While I do not usually feel compelled to refer to myself as the college “undergraduate” I think, in this case, it emphasizes an important point. My point being that budding scientists, such as myself, are often very aware of the cultural differences that exist between academic disciplines. By cultural differences I mean the unique core of collective knowledge, assumptions, methodologies, and theories that form each disciplinary foundation and therefore necessarily condition the thought processes and research performed by each. Although the awareness of disciplinary divergence is high, concern often is not. Perhaps the lack of alarm is because, as academic newbies, undergraduates simply don’t know any better…yet anyway. It almost seems as if academia is structured in such a way as to perpetuate this cultural rift by subtly urging new graduate students to narrow their scope of study rather than building on the interdisciplinary mindset that becomes almost second nature to any motivated undergraduate.

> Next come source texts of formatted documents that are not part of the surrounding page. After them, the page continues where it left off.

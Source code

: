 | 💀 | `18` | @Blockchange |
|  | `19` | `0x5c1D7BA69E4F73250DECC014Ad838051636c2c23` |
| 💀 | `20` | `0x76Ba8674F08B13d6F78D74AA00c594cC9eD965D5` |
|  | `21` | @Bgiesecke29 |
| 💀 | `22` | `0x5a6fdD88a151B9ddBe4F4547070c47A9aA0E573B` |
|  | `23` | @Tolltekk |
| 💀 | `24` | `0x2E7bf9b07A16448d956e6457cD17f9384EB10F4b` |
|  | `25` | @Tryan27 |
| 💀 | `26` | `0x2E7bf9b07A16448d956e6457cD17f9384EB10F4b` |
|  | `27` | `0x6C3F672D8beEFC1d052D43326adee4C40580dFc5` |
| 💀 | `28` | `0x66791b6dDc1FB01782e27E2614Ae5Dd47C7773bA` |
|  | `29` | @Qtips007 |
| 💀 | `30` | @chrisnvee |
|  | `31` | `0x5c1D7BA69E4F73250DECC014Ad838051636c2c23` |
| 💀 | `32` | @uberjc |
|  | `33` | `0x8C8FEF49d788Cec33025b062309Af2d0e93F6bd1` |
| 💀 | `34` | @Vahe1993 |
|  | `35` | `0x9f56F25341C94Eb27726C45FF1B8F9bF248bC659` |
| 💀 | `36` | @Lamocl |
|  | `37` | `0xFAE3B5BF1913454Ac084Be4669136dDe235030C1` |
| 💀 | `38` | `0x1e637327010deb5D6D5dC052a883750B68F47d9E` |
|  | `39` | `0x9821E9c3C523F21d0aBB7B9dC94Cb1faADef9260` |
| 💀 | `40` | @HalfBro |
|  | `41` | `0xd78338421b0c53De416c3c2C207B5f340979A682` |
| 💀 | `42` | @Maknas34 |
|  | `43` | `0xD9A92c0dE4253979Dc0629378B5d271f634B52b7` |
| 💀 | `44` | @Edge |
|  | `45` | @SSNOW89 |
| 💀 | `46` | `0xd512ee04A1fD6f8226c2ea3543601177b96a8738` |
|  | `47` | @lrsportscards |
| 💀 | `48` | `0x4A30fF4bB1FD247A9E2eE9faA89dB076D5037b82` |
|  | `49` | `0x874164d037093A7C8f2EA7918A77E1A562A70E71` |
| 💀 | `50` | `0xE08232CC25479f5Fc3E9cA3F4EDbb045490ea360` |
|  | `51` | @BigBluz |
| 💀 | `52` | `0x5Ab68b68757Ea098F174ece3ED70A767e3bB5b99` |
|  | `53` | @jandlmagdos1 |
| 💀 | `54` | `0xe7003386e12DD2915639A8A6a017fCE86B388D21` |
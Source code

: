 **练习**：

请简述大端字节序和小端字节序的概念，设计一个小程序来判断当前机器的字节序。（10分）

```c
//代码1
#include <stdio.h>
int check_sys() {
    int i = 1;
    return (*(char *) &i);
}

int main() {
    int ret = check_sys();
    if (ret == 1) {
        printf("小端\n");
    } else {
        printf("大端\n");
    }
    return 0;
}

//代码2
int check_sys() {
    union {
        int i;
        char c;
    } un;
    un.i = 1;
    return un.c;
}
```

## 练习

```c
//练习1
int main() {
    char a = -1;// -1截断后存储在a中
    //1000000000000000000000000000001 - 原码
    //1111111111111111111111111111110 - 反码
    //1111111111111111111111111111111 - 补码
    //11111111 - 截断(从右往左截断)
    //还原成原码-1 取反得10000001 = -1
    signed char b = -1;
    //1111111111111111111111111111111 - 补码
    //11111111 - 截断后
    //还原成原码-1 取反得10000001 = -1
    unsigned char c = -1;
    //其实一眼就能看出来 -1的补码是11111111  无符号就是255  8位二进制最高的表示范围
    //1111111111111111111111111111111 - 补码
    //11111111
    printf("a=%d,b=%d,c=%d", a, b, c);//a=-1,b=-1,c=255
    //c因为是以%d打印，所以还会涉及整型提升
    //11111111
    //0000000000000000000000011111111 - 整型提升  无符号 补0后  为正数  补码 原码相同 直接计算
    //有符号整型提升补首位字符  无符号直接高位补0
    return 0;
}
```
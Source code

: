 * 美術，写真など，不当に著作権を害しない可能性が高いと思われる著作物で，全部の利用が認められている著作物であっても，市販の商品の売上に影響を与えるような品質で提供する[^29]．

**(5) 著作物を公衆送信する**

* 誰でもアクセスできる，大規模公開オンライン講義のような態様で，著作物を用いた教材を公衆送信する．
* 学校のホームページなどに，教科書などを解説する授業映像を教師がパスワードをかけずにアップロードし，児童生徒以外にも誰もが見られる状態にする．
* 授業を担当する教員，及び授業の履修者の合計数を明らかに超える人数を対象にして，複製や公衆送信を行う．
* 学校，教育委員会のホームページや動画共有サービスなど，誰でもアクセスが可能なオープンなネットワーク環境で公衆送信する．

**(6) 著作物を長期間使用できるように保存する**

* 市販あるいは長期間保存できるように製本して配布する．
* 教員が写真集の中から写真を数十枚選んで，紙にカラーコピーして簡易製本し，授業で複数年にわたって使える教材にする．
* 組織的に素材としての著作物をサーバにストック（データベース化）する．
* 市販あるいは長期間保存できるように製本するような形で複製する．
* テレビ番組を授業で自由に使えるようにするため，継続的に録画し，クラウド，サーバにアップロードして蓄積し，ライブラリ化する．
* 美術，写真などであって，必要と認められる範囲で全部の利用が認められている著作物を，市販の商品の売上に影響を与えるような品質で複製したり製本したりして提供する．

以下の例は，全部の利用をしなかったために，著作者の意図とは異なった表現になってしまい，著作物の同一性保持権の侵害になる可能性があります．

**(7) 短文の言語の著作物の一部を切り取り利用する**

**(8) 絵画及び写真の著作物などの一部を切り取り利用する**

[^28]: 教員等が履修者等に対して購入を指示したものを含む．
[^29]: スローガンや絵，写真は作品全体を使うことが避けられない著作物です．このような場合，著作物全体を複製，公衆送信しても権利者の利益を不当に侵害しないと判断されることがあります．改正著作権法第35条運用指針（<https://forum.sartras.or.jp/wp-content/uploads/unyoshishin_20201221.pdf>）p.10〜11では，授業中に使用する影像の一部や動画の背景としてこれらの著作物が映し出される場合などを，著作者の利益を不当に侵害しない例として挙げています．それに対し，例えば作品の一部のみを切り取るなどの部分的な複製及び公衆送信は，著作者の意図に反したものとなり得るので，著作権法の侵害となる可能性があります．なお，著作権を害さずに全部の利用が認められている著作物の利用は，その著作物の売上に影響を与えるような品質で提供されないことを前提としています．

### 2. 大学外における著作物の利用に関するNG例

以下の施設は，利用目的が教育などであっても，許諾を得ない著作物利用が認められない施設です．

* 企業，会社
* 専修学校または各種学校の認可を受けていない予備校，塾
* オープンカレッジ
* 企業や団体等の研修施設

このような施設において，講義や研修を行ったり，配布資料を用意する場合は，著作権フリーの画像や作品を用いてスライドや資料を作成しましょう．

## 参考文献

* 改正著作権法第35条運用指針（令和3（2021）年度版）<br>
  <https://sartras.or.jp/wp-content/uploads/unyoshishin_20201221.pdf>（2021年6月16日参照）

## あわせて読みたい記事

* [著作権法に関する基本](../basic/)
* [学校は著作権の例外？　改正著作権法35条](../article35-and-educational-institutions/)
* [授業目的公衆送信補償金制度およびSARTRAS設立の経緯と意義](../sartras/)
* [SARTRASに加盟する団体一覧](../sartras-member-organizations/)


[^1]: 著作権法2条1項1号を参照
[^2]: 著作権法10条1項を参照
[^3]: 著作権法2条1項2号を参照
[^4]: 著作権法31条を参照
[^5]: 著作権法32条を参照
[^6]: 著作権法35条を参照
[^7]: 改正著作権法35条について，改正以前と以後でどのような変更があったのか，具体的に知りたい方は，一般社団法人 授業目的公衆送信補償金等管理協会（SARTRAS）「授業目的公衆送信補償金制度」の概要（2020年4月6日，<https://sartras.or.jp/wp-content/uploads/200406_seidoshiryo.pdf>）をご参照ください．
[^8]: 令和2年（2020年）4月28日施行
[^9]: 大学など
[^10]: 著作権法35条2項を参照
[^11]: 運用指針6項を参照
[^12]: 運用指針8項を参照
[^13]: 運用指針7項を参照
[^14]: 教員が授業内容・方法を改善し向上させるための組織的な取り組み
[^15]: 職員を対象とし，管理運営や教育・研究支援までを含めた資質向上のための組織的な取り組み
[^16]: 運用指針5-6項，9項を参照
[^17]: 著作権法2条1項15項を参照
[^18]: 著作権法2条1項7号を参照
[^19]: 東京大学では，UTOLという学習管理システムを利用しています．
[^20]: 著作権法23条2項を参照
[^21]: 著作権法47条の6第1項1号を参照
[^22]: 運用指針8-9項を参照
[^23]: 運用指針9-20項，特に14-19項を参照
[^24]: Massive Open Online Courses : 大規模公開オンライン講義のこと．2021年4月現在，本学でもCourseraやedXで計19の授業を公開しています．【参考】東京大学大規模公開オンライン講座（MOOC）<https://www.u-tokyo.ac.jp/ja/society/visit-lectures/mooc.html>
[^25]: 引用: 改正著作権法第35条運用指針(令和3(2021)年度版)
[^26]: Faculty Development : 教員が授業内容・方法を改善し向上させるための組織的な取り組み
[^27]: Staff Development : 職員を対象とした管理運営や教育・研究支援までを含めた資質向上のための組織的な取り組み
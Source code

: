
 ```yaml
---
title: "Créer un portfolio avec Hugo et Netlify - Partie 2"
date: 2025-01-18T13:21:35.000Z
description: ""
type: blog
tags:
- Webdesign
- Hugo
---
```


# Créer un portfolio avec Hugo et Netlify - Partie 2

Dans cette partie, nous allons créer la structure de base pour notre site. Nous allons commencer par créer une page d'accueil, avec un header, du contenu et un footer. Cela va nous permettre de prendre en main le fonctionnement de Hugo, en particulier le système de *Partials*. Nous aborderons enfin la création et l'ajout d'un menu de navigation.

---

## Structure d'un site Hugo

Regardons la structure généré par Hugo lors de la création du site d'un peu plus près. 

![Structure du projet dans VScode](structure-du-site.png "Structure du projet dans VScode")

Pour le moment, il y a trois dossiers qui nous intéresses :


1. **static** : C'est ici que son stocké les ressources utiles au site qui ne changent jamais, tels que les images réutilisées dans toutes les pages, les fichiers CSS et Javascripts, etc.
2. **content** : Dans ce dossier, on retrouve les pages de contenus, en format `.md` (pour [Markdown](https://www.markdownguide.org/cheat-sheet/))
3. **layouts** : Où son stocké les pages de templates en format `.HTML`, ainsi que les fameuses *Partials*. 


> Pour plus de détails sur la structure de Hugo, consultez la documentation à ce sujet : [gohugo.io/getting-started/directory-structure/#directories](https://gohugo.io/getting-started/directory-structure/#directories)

During my first few years of undergraduate study I found myself concurrently taking classes that spanned vastly different scientific disciplines. A diverse study regime forced me to get comfortable with changing mental gears on a whim. In doing so, I quickly learned that my time spent studying could be more effective (and I could maintain my sanity) if I found ways to draw parallels and make connections whenever and wherever possible, even between anthropology and physics (have you ever considered human interaction and behavior in terms of Newton’s 3rd law of motion? Think about it…). In other words, the human brain is fully capable of interdisciplinary thinking we simply need to embrace the possibility. The social and ecological issues we face today are complex and therefore must be tackled with true interdisciplinary thinking that is integrative from conception to reflection. This is in contrast to what I consider pseudo-interdisciplinary thinking that simply smooshes single discipline solutions together and hurls them at complex problems with little consideration for the problem’s depth or magnitude.
As I stand at a fork in the road of knowledge with my undergraduate degree in my academic backpack prepared to journey towards an advanced degree, I feel compelled to choose one disciplinary path. In choosing only one (or perhaps two if they are related enough so as to not oppose one another too much) it seems as if I am essentially abandoning other disciplines I have come to love and appreciate as an undergrad. Why do I feel this way? I am aware of no explicit rule that says a graduate student can study only one discipline, but I feel as if it is culturally implied. Perhaps blame for the lack of true interdisciplinary work should not be placed on the structure of science or academia per se but should reside with us as scientists and global citizens for not questioning and challenging the accepted structure collectively.